Zell am See. Fast die Hälfte der potenziellen Hotelgäste wird 2020 mit der Digitalisierung aufgewachsen sein, mehr als die Hälfte aller Hotelbuchungen werden schon heute online abgeschlossen. Diesem Paradigmenwechsel steht eine Branche gegenüber, in der sich nicht einmal die Hälfte der 667 befragten Betriebe in Deutschland, Schweiz und Österreich als „digital fortgeschritten“ bezeichnet. Das ergab eine am Montag im Rahmen des österreichischen Hotelierkongresses in Zell am See präsentierte internationale Studie von Roland Berger und der Österreichischen Hoteliervereinigung (ÖHV).

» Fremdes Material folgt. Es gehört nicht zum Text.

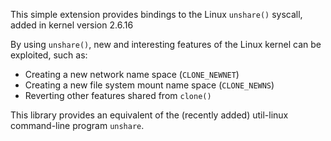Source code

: This simple extension provides bindings to the Linux `unshare()` syscall, added in kernel version 2.6.16

By using `unshare()`, new and interesting features of the Linux kernel can be exploited, such as:

 * Creating a new network name space (`CLONE_NEWNET`)
 * Creating a new file system mount name space (`CLONE_NEWNS`)
 * Reverting other features shared from `clone()`

This library provides an equivalent of the (recently added) util-linux command-line program `unshare`.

„Es braucht eine exakte Positionierung auf kleinstem Raum“, sagt Studienautor Vladimir Preveden. Denn Buchungen mittels mobiler Endgeräte und Videowerbungen über Kanäle wie YouTube „heben 2016 ab“. Da ist es natürlich ein Pferdefuß, dass soziale Medien mit Ausnahme von Facebook für die meisten Hoteliers Neuland sind. „Ein Viertel möchte YouTube in den nächsten drei Jahren einsetzen, da wird es zu spät sein“, sagt Preveden.

Wie suchen Touristen?

Er verweist auf eine Google-Studie vom Herbst 2015, die das Suchverhalten vor Reiseantritt erhob. An den ersten Stellen standen Suchmaschinen, die eigene Hotel-Homepage, dann YouTube – und erst an fünfter Buchungsplattformen wie Booking.com. Daran werde, so Preveden, deutlich: „Sie sind nicht die Schlimmen, die alles wegnehmen, denn die ersten drei kann ich entschieden für mich nutzen.“

Die Feindbilder Booking.com und Konsorten sollten bei richtiger Umsetzung gezielt eingespannt werden können, nicht umgekehrt den Hotelier mit Preisbindungen vor sich her treiben, erklärt der Experte. Trotzdem pocht die Österreichische Hoteliervereinigung auf Rechtssicherheit im Umgang mit Booking.com, Airbnb und Co. Gegen ersteres Unternehmen überlege man sogar, wegen wettbewerbsschädigender Vertragsklauseln gemeinsam mit dem WKO-Fachverband Hotellerie vor das Kartellgericht zu ziehen, sollte die Wettbewerbsbehörde nicht bald tätig werden, erklärt Markus Gratzer, Generalsekretär der ÖHV, im Rahmen der Studienpräsentation: „Frankreich regelt das gesetzlich, das ist die Benchmark.“

Neben einer Perfektionierung des digitalen Auftritts sieht Preveden die Lehre aus der Studie im Umdenken hin zu einem langfristigen, individuellen Gästekontakt. „Customer Journey“ nennt sich die Reise des Kunden von der Suche der Destination bis hin zum Feedback danach. 24 Tage und 21 Berührungspunkte würden dem Hotelier hier geboten, um den Gast von sich zu überzeugen. Angesichts der Tatsache, dass 65 Prozent zu Beginn nicht einmal eine Ahnung haben, wohin es im Urlaub gehen soll, liege noch viel ungenütztes Potenzial brach. „Dank der digitalen Mittel besteht erstmals die Chance, den Gast nicht nur mit einem standardisierten Newsletter zum Zeitpunkt der Buchung anzusprechen.“ So könne man eine Beziehung zum Kunden aufbauen, Preisgarantie kommunizieren – und biete Booking.com und Co. weniger Einfallstore.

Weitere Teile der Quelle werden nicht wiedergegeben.